- [PROBLEM STATEMENT] Whenever a line of the records below contains the word "Impact", copy that line.

- [RECORDS TO PROCESS]
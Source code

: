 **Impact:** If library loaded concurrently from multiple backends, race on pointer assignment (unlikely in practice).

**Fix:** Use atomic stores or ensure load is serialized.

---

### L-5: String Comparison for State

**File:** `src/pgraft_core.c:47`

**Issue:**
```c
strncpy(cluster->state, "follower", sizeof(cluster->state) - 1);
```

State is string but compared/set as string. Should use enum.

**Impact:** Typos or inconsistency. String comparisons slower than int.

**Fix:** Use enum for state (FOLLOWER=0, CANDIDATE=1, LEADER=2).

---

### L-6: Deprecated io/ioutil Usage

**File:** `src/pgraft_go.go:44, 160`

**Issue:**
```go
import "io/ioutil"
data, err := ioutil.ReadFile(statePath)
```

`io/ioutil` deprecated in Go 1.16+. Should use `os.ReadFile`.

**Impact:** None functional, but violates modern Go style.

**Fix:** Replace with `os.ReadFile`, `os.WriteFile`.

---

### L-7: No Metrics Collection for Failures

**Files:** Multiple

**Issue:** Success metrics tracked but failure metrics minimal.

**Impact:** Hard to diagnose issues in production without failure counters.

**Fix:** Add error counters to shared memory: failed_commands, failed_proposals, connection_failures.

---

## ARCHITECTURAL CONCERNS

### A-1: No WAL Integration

- [EXERCISE OUTPUT]
: **Impact:** If library loaded concurrently from multiple backends, race on pointer assignment (unlikely in practice).
**Impact:** Typos or inconsistency. String comparisons slower than int.
**Impact:** None functional, but violates modern Go style.
**Impact:** Hard to diagnose issues in production without failure counters.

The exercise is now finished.